The think tank contributing to the study was the Korea Institute for Defense Analysis, which has repeatedly declared the KF-X program unviable. As part of the study, it estimated development of the twin-engine KF-X aircraft would cost 8.5 trillion won ($8.3 billion) and take 10.5 years, whereas the single-engine proposal would require 6.7 trillion won and 8.5 years. The budgetary figures were close to those that a government think tank, Kistep, estimated last year.

But the estimate for the twin-engine aircraft is higher than the 6.5 trillion won that the finance ministry has agreed to and lower than Lockheed Martin’s estimate of more than 10 trillion won. This means that the finance ministry, never a fan of the KF-X, may oppose development. It is reluctant to pay more, says the Naeil newspaper. Finance ministry opposition to the 8.5 trillion won program may persuade enough members of parliament not to fund a 2015 launch of full-scale development, which program managers are seeking.

On the other hand, parliament is strongly influenced by its committees. The defense committee under its former chairman opposed KF-X development; now that he has left, it may recommend going ahead with the aircraft. In September, the finance ministry will propose a national budget for the parliament to decide by December.

Meanwhile, the DAPA must conclude negotiations with Indonesia and Lockheed Martin and then choose the prime contractor, which will almost certainly be KAI, since it has experience in combat aircraft development.

Indonesia paid for 20% of pre-development costs and is expected to take the same share of full development. A further 20% is to be borne by industry, including Lockheed Martin, which agreed to support the KF-X in return for South Korea last year choosing the F-35A in the F-X Phase 3 fighter competition. Technology transfer will form part of, maybe most of, Lockheed Martin’s contribution.

South Korea should not have much to negotiate with Lockheed Martin, since the company’s KF-X offer was effectively accepted with the F-X Phase 3 selection. Lockheed Martin does not yet have a contract for the 40 F-35s that South Korea intends to order, but DAPA can hardly threaten to reopen the competition; the air force wants new fighters as soon as possible and the F-35, in particular.

The air force also wants a second batch of 20 F-35s but is not openly pushing for it, perhaps because doing so would put more budgetary pressure on the KF-X. Its strong preference for large aircraft helps explain the backing for ADD’s twin-engine KF-X design, which would be about the size of a Eurofighter Typhoon. KAI’s proposal was comparable with the current-production Lockheed Martin F-16. Apart from economy, it also could have eased the load on the country’s aerospace engineering resources, which industry officials say is a key concern.

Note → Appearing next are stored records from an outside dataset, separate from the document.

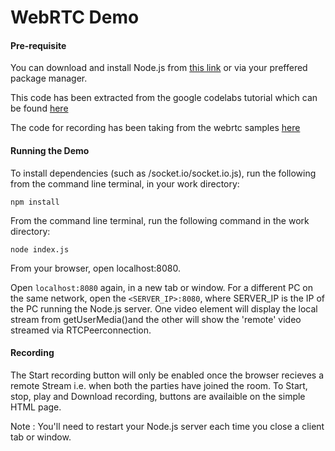 # WebRTC Demo

#### Pre-requisite

You can download and install Node.js from [this link](https://nodejs.org/en/download/) or via your preffered package manager.

This code has been extracted from the google codelabs tutorial which can be found [here](https://codelabs.developers.google.com/codelabs/webrtc-web/#0)

The code for recording has been taking from the webrtc samples [here](https://github.com/webrtc/samples/tree/gh-pages/src/content/getusermedia/record)

#### Running the Demo

To install dependencies (such as /socket.io/socket.io.js), run the following from the command line terminal, in your work directory:

`npm install`

From the command line terminal, run the following command in the work directory:

`node index.js`

From your browser, open localhost:8080.

Open `localhost:8080` again, in a new tab or window. For a different PC on the same network, open the `<SERVER_IP>:8080`, where SERVER_IP is the IP of the PC running the Node.js server. One video element will display the local stream from getUserMedia()and the other will show the 'remote' video streamed via RTCPeerconnection.

#### Recording

The Start recording button will only be enabled once the browser recieves a remote Stream i.e. when both the parties have joined the room. To Start, stop, play and Download recording, buttons are availaible on the simple HTML page.

Note : You'll need to restart your Node.js server each time you close a client tab or window.
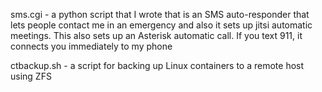 sms.cgi - a python script that I wrote that is an SMS auto-responder that lets 
people contact me in an emergency and also it sets up jitsi automatic meetings.
This also sets up an Asterisk automatic call.  If you text 911, it connects you
immediately to my phone

ctbackup.sh - a script for backing up Linux containers to a remote host using 
ZFS


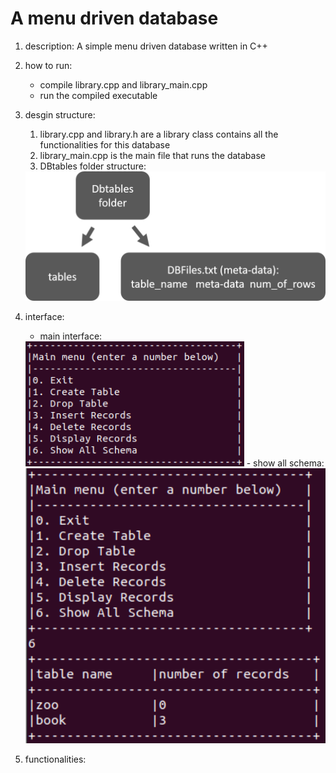# A menu driven database

1. description: A simple menu driven database written in C++

2. how to run:
    - compile library.cpp and library_main.cpp
    - run the compiled executable

3. desgin structure:
    1. library.cpp and library.h are a library class contains all the functionalities for this database
    2. library_main.cpp is the main file that runs the database
    3. DBtables folder structure:
    <img src="https://github.com/Shutong-Song/menu_driven-database/blob/media/menu_driven-database.png?raw=true" width="500">
  

4. interface:
    - main interface:
    <img src="https://github.com/Shutong-Song/menu_driven-database/blob/media/main.png?raw=true" width="350">
    - show all schema:
    <img src="https://github.com/Shutong-Song/menu_driven-database/blob/media/showSchema.png?raw=true" width="500">
5. functionalities:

If the KF-X is to have two engines, then the choice is between the Eurojet EJ200 and General Electric F414; no indigenous engine is possible, and the Klimov RD-33 and Snecma M88 seem not to have been considered. KAI’s KF-X would have needed either the GE F110 or Pratt & Whitney F100.

ADD proposes that the KF-X be developed initially with much foreign equipment, so the program offers a market for Western suppliers of such gear as radars, electronic-warfare systems, ejection seats and flight controls. South Korean equipment would progressively replace foreign systems in successive updates of the aircraft.